Large Language Models in Practice: A Hands-On Journey from Data Collection to Insight Discovery
Monday, 27 January 2025, 1.00pm to 5.00pm
Organiser: Cambridge Digital Humanities
Location: Milstein Seminar Room, Cambridge University Library
Convenor: Jacob Forward, CDH Methods Fellow 2024–25
Jacob will offer hands-on experience of a full research pipeline in this methods workshop, from data collection and cleaning to deploying large language models (LLMs) to uncover new insights from our textual sources.
The session will cover:
- An overview of how digital neural networks operate and how they can be effectively used in LLMs to grasp the patterns in language.
- Discover how to web-scrape text to create a dataset of primary sources you want to explore.

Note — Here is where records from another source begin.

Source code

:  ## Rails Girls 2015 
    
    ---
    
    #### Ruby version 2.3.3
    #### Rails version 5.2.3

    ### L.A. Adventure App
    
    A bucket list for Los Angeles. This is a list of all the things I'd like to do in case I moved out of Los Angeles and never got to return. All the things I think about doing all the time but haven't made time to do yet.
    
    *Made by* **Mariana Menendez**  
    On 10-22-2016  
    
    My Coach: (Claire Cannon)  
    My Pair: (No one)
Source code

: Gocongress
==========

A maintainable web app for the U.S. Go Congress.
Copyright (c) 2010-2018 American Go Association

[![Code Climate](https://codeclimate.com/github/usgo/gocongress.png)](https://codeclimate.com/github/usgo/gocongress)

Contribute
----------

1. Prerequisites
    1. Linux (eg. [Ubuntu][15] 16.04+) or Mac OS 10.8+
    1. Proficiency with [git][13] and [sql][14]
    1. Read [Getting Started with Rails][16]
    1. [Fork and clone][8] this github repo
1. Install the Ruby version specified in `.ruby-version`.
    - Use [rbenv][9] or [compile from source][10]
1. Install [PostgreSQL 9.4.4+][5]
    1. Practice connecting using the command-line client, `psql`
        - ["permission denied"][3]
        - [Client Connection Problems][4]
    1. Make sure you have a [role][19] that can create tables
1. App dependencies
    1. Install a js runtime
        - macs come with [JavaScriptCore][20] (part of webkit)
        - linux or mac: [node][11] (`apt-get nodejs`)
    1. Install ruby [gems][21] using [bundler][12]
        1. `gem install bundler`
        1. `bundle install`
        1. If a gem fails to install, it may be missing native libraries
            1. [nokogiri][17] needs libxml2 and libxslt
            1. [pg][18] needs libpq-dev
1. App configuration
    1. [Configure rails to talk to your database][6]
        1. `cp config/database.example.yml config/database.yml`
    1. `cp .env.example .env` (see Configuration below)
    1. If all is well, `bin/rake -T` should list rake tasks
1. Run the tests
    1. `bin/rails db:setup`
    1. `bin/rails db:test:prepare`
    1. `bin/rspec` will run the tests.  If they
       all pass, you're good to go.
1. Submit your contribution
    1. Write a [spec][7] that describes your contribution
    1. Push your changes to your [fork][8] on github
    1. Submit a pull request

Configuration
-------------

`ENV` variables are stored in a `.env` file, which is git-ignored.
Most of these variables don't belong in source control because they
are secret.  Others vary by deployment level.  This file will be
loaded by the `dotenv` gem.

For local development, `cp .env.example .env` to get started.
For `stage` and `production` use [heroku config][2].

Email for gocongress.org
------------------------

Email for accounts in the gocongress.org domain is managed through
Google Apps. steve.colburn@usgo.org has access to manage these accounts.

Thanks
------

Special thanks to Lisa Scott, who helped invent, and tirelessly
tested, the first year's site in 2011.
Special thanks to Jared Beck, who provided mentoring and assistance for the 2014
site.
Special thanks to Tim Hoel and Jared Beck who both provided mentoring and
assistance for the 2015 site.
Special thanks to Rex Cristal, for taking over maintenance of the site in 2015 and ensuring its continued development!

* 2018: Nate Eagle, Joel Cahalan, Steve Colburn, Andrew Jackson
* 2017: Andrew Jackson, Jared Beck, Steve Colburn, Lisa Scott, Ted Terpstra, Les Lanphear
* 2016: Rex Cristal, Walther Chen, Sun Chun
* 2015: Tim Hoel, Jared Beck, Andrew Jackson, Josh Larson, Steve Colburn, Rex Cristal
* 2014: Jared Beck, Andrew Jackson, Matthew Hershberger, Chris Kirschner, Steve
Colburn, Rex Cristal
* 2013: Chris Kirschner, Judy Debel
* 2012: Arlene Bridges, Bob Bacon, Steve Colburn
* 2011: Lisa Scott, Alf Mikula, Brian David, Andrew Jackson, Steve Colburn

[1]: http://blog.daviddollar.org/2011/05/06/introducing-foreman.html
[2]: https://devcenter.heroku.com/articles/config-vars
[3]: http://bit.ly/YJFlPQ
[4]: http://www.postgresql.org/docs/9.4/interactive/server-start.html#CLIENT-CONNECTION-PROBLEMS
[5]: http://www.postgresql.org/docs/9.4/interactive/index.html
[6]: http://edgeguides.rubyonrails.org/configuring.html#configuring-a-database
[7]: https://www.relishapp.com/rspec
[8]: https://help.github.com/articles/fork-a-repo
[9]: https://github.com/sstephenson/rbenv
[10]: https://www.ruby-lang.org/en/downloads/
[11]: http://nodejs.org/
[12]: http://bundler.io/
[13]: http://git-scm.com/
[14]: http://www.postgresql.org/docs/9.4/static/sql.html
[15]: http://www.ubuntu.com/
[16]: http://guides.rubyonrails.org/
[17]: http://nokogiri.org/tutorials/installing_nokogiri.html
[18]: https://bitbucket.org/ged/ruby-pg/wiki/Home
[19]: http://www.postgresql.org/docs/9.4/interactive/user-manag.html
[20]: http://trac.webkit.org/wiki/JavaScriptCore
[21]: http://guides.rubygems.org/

- Use LLMs to help generate and debug the code necessary to clean your dataset and convert it into an appropriate file type.
- Discuss best practices when working with AI to produce code.
- Explore our sources by deploying LLMs in a process known as Retrieval Augmented Generation (RAG).
- Discuss the merits of ‘fine-tuning’ vs RAG.
If you don’t have any experience of coding, Jacob hopes to show you just how much you are capable of, and if you have a technical background, you can look forward to pushing the boundaries of your skill.